(EXERCISE BRIEF) Word for word, copy the data that follows and skip its pictures.

(Collected data)
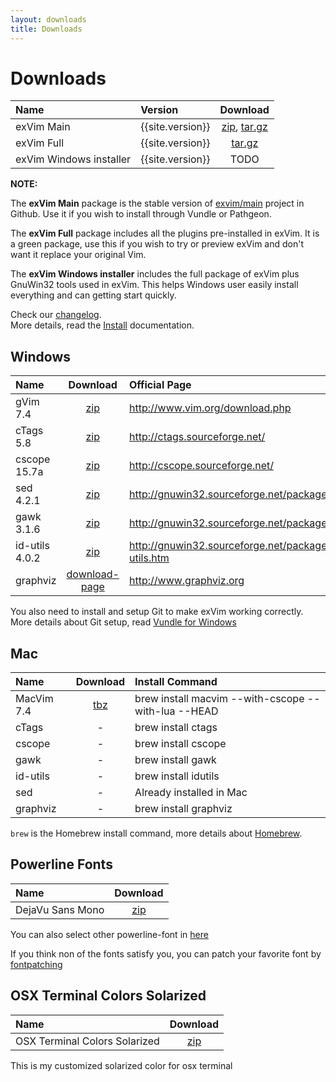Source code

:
 ```yaml
---
layout: downloads
title: Downloads
---
```


# Downloads

| Name                    | Version          | Download                                                                                                                                   |
| :--------------         | :---------       | :-----------------------------------------:                                                                                                |
| exVim Main              | {{site.version}} | [zip](https://github.com/exvim/main/archive/{{site.version}}.zip), [tar.gz](https://github.com/exvim/main/archive/{{site.version}}.tar.gz) |
| exVim Full              | {{site.version}} | [tar.gz](exvim-{{site.version}}.tar.gz)                                                                                                    |
| exVim Windows installer | {{site.version}} | TODO                                                                                                                                       |

**NOTE:** 
    
The **exVim Main** package is the stable version of [exvim/main](https://github.com/exvim/main) 
project in Github. Use it if you wish to install through Vundle or Pathgeon.

The **exVim Full** package includes all the plugins pre-installed in exVim. It is a green 
package, use this if you wish to try or preview exVim and don't want it replace your
original Vim.

The **exVim Windows installer** includes the full package of exVim plus GnuWin32 tools used
in exVim. This helps Windows user easily install everything and can getting start quickly.

Check our [changelog](https://github.com/exvim/main/releases).   
More details, read the [Install]({{site.baseurl}}docs/install) documentation.

## Windows

| Name           | Download           | Official Page                                         |
| :------------- | :----------------: | :---------------------------------------------------- |
| gVim 7.4       | [zip](gvim74.zip)  | http://www.vim.org/download.php                       |
| cTags 5.8      | [zip](ctags.zip)   | http://ctags.sourceforge.net/                         |
| cscope 15.7a   | [zip](cscope.zip)  | http://cscope.sourceforge.net/                        |
| sed 4.2.1      | [zip](sed.zip)     | http://gnuwin32.sourceforge.net/packages/sed.htm      |
| gawk 3.1.6     | [zip](gawk.zip)    | http://gnuwin32.sourceforge.net/packages/gawk.htm     |
| id-utils 4.0.2 | [zip](idutils.zip) | http://gnuwin32.sourceforge.net/packages/id-utils.htm |
| graphviz       | [download-page](http://www.graphviz.org/Download_windows.php) | http://www.graphviz.org |

You also need to install and setup Git to make exVim working correctly. More details about Git
setup, read [Vundle for Windows](https://github.com/gmarik/Vundle.vim/wiki/Vundle-for-Windows)

## Mac

| Name          | Download                                    | Install Command                                     |
| :------------ | :-----------------------------------------: | :-------------------------------------------------- |
| MacVim 7.4    | [tbz](MacVim-snapshot-70-Mountain-Lion.tbz) | brew install macvim --with-cscope --with-lua --HEAD |
| cTags         | -                                           | brew install ctags                                  |
| cscope        | -                                           | brew install cscope                                 |
| gawk          | -                                           | brew install gawk                                   |
| id-utils      | -                                           | brew install idutils                                |
| sed           | -                                           | Already installed in Mac                            |
| graphviz      | -                                           | brew install graphviz                               |

`brew` is the Homebrew install command, more details about [Homebrew](http://brew.sh/).

## Powerline Fonts

| Name             | Download                                    |
| :--------------- | :-----------------------------------------: |
| DejaVu Sans Mono | [zip](DejaVuSansMono-for-powerline.zip)     |

You can also select other powerline-font in [here](https://github.com/Lokaltog/powerline-fonts)

If you think non of the fonts satisfy you, you can patch your favorite font by 
[fontpatching](https://powerline.readthedocs.org/en/latest/fontpatching.html) 

## OSX Terminal Colors Solarized

| Name                          | Download                                    |
| :---------------------------- | :-----------------------------------------: |
| OSX Terminal Colors Solarized | [zip](osx-terminal-colors-solarized.zip)    |

This is my customized solarized color for osx terminal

(ANSWER SPACE)
Source code

:
 ```yaml
---
layout: downloads
title: Downloads
---
```


# Downloads

| Name                    | Version          | Download                                                                                                                                   |
| :--------------         | :---------       | :-----------------------------------------:                                                                                                |
| exVim Main              | {{site.version}} | [zip](https://github.com/exvim/main/archive/{{site.version}}.zip), [tar.gz](https://github.com/exvim/main/archive/{{site.version}}.tar.gz) |
| exVim Full              | {{site.version}} | [tar.gz](exvim-{{site.version}}.tar.gz)                                                                                                    |
| exVim Windows installer | {{site.version}} | TODO                                                                                                                                       |

**NOTE:** 
    
The **exVim Main** package is the stable version of [exvim/main](https://github.com/exvim/main) 
project in Github. Use it if you wish to install through Vundle or Pathgeon.

The **exVim Full** package includes all the plugins pre-installed in exVim. It is a green 
package, use this if you wish to try or preview exVim and don't want it replace your
original Vim.

The **exVim Windows installer** includes the full package of exVim plus GnuWin32 tools used
in exVim. This helps Windows user easily install everything and can getting start quickly.

Check our [changelog](https://github.com/exvim/main/releases).   
More details, read the [Install]({{site.baseurl}}docs/install) documentation.

## Windows

| Name           | Download           | Official Page                                         |
| :------------- | :----------------: | :---------------------------------------------------- |
| gVim 7.4       | [zip](gvim74.zip)  | http://www.vim.org/download.php                       |
| cTags 5.8      | [zip](ctags.zip)   | http://ctags.sourceforge.net/                         |
| cscope 15.7a   | [zip](cscope.zip)  | http://cscope.sourceforge.net/                        |
| sed 4.2.1      | [zip](sed.zip)     | http://gnuwin32.sourceforge.net/packages/sed.htm      |
| gawk 3.1.6     | [zip](gawk.zip)    | http://gnuwin32.sourceforge.net/packages/gawk.htm     |
| id-utils 4.0.2 | [zip](idutils.zip) | http://gnuwin32.sourceforge.net/packages/id-utils.htm |
| graphviz       | [download-page](http://www.graphviz.org/Download_windows.php) | http://www.graphviz.org |

You also need to install and setup Git to make exVim working correctly. More details about Git
setup, read [Vundle for Windows](https://github.com/gmarik/Vundle.vim/wiki/Vundle-for-Windows)

## Mac

| Name          | Download                                    | Install Command                                     |
| :------------ | :-----------------------------------------: | :-------------------------------------------------- |
| MacVim 7.4    | [tbz](MacVim-snapshot-70-Mountain-Lion.tbz) | brew install macvim --with-cscope --with-lua --HEAD |
| cTags         | -                                           | brew install ctags                                  |
| cscope        | -                                           | brew install cscope                                 |
| gawk          | -                                           | brew install gawk                                   |
| id-utils      | -                                           | brew install idutils                                |
| sed           | -                                           | Already installed in Mac                            |
| graphviz      | -                                           | brew install graphviz                               |

`brew` is the Homebrew install command, more details about [Homebrew](http://brew.sh/).

## Powerline Fonts

| Name             | Download                                    |
| :--------------- | :-----------------------------------------: |
| DejaVu Sans Mono | [zip](DejaVuSansMono-for-powerline.zip)     |

You can also select other powerline-font in [here](https://github.com/Lokaltog/powerline-fonts)

If you think non of the fonts satisfy you, you can patch your favorite font by 
[fontpatching](https://powerline.readthedocs.org/en/latest/fontpatching.html) 

## OSX Terminal Colors Solarized

| Name                          | Download                                    |
| :---------------------------- | :-----------------------------------------: |
| OSX Terminal Colors Solarized | [zip](osx-terminal-colors-solarized.zip)    |

This is my customized solarized color for osx terminal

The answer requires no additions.